[Plain-text document sources]
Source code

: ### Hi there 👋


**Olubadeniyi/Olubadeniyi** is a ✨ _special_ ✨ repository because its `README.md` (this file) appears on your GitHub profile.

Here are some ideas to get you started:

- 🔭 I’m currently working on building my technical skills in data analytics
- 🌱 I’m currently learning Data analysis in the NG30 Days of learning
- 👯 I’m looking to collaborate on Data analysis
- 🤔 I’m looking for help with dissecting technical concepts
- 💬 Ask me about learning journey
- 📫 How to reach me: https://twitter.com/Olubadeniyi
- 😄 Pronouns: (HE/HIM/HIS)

■ Problem to work on:
Line by line, output the data precisely as shown above.

■ Exercise solution:
Source code

: ### Hi there 👋


**Olubadeniyi/Olubadeniyi** is a ✨ _special_ ✨ repository because its `README.md` (this file) appears on your GitHub profile.

Here are some ideas to get you started:

- 🔭 I’m currently working on building my technical skills in data analytics
- 🌱 I’m currently learning Data analysis in the NG30 Days of learning
- 👯 I’m looking to collaborate on Data analysis
- 🤔 I’m looking for help with dissecting technical concepts
- 💬 Ask me about learning journey
- 📫 How to reach me: https://twitter.com/Olubadeniyi
- 😄 Pronouns: (HE/HIM/HIS)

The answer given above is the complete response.